Despite the bleak recessionary predictions earlier this year, the U.S. economy seems to be on a robust rebound. As we delve into the latter half of 2023, indicators reveal a potential acceleration in U.S. economic growth. This unexpected upturn has sent ripples across bond and stock markets globally, prompting a swift repricing of long-term inflation and interest rate assumptions.
Rising U.S. Economic Indicators
Recent data supports this optimistic outlook. A stellar July retail sales report set the stage, which was closely followed by encouraging figures on U.S. industrial output and housing starts for the same period. These developments have economists and market watchers recalibrating their expectations for the U.S.’s third-quarter gross domestic product (GDP).
Although it has its fluctuations, the Atlanta Federal Reserve’s real-time ‘GDPNowcast’ is a critical tool for gauging current GDP growth. In a startling revelation, this estimate jumped to an impressive 5.8%, its highest since January 2022. To put this into context, this growth rate is over double the prediction made just a month ago. This surge is in sharp contrast to the official second-quarter GDP growth, which was estimated at an annualized rate of 2.4%. Even this figure came as a pleasant surprise to many.
Reflecting this bullish sentiment, major banking and financial institutions have begun revising their forecasts. A notable example is Deutsche Bank. Just this Wednesday, they revised their third-quarter real GDP estimate to 3.1%, more than doubling their initial predictions.
The Global Picture: China’s Woes
China, the world’s second-largest economy, presents a contrasting narrative. Traditionally a global economic powerhouse, it currently faces numerous challenges.
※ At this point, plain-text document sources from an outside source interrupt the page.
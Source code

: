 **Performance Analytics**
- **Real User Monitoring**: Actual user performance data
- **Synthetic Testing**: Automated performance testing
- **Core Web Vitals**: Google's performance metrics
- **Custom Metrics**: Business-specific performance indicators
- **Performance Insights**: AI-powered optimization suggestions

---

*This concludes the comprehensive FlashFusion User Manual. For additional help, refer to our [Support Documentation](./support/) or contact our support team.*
With its property sector under duress, concerns about credit, and geopolitical tensions escalating, China’s GDP predictions are taking a downward turn. This shift means that, for the first time in recent memory, U.S. growth might surpass China’s in the coming quarter.
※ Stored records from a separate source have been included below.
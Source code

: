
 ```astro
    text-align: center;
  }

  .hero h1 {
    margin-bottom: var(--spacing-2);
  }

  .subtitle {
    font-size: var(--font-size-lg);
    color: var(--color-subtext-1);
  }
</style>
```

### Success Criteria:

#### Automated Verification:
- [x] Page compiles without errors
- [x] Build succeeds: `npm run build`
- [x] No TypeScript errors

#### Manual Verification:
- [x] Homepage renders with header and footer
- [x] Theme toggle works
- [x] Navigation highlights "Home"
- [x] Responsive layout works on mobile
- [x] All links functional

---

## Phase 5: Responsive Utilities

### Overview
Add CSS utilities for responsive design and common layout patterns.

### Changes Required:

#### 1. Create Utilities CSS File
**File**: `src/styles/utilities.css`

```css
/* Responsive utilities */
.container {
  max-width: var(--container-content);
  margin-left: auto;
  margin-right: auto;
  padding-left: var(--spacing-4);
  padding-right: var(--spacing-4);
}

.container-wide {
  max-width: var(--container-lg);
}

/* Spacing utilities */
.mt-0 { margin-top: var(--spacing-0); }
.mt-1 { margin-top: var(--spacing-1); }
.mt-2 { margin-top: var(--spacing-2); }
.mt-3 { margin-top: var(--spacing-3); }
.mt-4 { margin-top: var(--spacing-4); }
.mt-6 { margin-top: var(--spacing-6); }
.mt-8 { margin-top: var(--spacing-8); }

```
Repercussions of U.S. Economic Resilience
This newfound resilience in the U.S. economy isn’t without consequences. Especially significant is the response to the U.S. Federal Reserve’s (Fed) interest rate hikes – over five percentage points in the last 18 months. This aggressive monetary policy stance has led many to reevaluate their predictions of sustainable interest rates in the foreseeable future, causing an uptick in long-term projections.
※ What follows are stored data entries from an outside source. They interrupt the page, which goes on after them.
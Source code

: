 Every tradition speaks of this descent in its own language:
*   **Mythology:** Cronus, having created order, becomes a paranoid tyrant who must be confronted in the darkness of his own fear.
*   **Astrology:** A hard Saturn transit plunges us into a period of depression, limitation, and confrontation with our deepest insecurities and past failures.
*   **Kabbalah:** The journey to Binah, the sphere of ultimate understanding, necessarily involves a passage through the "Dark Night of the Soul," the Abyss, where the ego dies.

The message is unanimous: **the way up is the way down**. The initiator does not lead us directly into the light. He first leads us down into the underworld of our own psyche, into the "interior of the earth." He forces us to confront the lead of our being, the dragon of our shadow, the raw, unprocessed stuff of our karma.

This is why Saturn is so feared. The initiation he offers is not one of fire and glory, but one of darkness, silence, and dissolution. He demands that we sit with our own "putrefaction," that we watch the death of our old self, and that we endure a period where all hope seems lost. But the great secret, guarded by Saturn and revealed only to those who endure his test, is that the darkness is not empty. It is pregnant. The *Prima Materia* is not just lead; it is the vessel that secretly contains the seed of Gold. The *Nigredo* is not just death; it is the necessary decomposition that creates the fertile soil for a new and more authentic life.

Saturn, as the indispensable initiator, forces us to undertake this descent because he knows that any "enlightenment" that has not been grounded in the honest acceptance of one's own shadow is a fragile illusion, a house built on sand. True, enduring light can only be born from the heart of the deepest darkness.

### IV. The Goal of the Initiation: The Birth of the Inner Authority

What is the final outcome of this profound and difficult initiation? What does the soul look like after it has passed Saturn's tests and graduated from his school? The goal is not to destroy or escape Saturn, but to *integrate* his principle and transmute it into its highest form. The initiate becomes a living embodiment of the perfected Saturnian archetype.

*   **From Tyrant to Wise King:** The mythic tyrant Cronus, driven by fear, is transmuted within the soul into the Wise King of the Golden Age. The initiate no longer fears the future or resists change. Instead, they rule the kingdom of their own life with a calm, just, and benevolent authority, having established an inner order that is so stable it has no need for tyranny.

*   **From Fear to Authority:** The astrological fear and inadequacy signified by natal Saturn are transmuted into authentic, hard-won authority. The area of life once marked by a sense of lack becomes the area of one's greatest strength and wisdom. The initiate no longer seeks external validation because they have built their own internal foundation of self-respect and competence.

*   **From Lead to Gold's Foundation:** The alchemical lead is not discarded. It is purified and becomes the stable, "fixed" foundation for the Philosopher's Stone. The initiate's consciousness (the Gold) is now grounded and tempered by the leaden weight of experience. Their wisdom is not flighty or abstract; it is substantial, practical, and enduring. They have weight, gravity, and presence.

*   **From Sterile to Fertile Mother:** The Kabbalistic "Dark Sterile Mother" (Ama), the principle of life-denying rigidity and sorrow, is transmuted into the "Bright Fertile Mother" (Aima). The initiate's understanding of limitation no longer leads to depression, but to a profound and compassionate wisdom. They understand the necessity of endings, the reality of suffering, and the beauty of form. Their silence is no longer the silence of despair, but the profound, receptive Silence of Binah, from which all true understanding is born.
However, the Fed, according to the minutes from its latest policy meeting, is still weighing its options. The decision to implement another rate hike hangs in the balance. The upcoming annual Jackson Hole conference will be a pivotal event, providing a platform to fine-tune any policy guidelines before the Fed reconvenes in September.
Current Market Dynamics
Presently, the market’s reaction has been characterized by a significant repricing of bonds. Most notably, 10-year Treasury yields have risen, reaching 4.3% on Thursday – a level not seen since the previous October.
This bond market volatility has had a domino effect on stocks. While the repercussions of escalating growth are multifaceted, influencing earnings and interest considerations, there’s palpable anxiety. Evidence of this sentiment was clear on Wall St, which witnessed significant losses in its major indices. However, futures made a minor comeback in the subsequent trading session. Fluctuating oil prices, influenced in part by China’s economic challenges, may further impact energy demand projections.
Internationally, the narrative is mixed. Chinese stocks have shown signs of stabilization after enduring a series of setbacks. However, stock exchanges across Asia and Europe haven’t been so fortunate, experiencing reds yet again.
Currency Movements: The Dollar Reigns Supreme
In the currency arena, the U.S. dollar is the standout performer, particularly against the Chinese yuan. Despite efforts by Chinese state banks to shore up the renminbi, the dollar has reached its peak for the year. Further emphasizing its strength, the dollar’s DXY index, which measures its value against other major developed market currencies, has achieved its highest level in the past two months.
Key Events to Monitor
As we navigate the economic landscape, several critical events and announcements are on the horizon:
- U.S. Corporate Earnings Announcements: Companies to watch include Walmart, Applied Materials, Tapestry, Ross Stores, and Keysight Technology.
- Economic Data Releases: Look out for U.S. weekly jobless claims, the August Philadelphia Fed business survey, and the July leading indicator.
- Treasury Activities: The U.S. Treasury is set to auction 4-week bills.
As 2023 progresses, the economic resurgence of the U.S. stands in stark contrast to the challenges faced by other global economic leaders, especially China. These dynamics will undoubtedly influence investment decisions, policy choices, and market responses. All eyes are now on the coming months, with market participants eagerly awaiting the next wave of economic data and policy decisions.